### Requirement
Among the entries below, how many lines contain the string "channel"? Reply with that number alone.

### Given records
[Start of Attachment]

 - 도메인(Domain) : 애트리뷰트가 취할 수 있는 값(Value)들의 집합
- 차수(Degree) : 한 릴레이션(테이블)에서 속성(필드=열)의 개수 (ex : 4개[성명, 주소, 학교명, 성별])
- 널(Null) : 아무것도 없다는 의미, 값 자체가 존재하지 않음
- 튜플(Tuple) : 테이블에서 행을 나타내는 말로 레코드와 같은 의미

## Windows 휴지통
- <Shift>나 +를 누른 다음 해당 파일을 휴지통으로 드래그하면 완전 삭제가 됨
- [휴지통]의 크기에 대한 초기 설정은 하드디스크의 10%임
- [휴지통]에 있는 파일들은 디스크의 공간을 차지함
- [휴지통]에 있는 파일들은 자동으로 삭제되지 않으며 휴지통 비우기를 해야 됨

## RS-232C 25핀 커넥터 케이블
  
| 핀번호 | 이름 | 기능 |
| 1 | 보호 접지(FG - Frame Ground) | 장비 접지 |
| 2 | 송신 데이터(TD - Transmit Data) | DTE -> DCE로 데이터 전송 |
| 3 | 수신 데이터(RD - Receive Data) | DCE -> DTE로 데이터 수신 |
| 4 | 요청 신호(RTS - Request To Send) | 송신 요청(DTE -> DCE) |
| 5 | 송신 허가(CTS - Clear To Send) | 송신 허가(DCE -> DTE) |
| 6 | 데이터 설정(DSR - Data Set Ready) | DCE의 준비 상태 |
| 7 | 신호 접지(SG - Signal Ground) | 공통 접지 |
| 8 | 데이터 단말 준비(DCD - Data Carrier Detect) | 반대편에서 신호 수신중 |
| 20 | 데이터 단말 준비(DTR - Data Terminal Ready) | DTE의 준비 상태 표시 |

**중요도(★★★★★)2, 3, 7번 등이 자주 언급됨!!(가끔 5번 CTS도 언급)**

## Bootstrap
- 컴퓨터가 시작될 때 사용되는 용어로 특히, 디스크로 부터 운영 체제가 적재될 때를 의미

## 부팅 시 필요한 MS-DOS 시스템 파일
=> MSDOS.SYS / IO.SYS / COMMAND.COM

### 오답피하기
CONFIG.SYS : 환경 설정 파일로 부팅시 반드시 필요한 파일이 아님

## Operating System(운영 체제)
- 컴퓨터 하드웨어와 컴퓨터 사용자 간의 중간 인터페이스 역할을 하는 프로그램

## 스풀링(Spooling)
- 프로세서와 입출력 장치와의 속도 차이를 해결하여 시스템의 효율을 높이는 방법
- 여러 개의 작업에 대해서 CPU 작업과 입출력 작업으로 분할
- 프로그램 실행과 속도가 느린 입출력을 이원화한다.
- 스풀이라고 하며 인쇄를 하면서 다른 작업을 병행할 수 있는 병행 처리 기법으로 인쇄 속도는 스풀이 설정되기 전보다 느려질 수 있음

[End of Attachment]
[Start of Attachment]

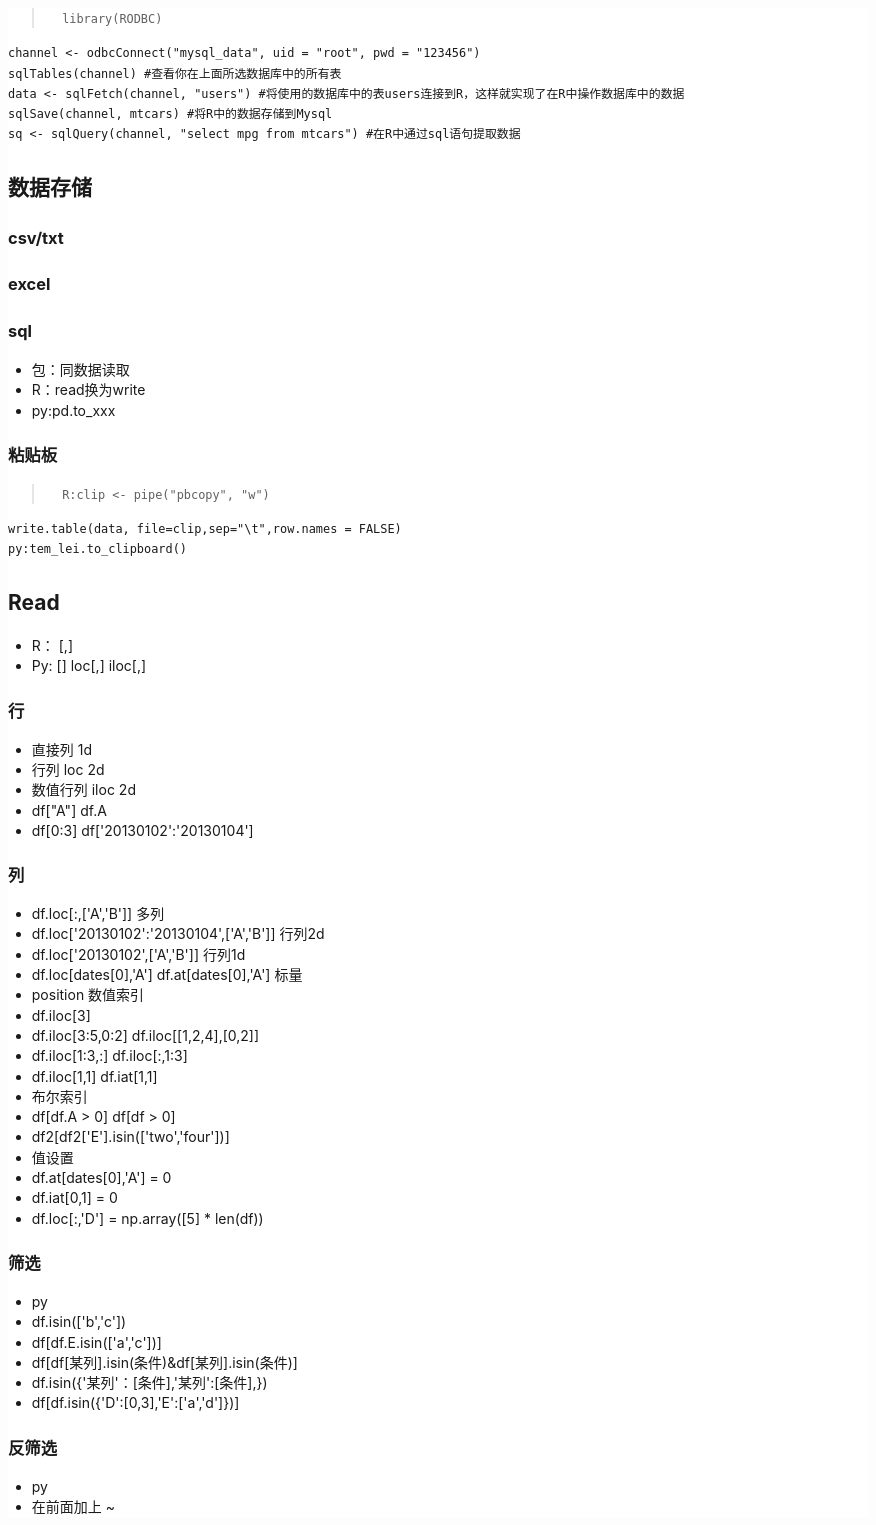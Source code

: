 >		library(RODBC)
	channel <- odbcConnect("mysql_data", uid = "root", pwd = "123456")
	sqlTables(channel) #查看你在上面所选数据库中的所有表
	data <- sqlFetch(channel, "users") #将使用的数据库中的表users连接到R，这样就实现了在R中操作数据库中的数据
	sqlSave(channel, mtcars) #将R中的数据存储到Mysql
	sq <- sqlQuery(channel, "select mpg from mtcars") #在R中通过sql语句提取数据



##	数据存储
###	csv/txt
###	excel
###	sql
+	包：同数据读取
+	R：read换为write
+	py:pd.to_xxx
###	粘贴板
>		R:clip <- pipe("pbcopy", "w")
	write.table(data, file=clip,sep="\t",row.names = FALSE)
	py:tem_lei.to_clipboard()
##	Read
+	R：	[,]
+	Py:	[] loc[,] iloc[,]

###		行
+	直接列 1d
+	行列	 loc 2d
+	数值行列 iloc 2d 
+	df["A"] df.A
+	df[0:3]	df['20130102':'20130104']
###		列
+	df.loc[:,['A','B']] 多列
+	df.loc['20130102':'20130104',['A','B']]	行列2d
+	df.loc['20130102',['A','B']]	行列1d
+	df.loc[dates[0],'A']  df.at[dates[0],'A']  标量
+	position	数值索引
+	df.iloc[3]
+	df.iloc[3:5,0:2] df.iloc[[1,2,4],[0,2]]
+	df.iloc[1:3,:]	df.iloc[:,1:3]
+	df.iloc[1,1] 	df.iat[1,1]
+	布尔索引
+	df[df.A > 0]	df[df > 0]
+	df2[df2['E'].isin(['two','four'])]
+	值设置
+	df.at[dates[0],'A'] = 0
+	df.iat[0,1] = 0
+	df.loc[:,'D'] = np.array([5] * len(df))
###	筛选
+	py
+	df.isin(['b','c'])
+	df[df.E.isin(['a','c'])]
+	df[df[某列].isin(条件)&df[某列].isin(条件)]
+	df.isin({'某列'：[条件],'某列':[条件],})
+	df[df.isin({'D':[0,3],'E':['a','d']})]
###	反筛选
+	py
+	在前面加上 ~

[End of Attachment]

### Your solution
5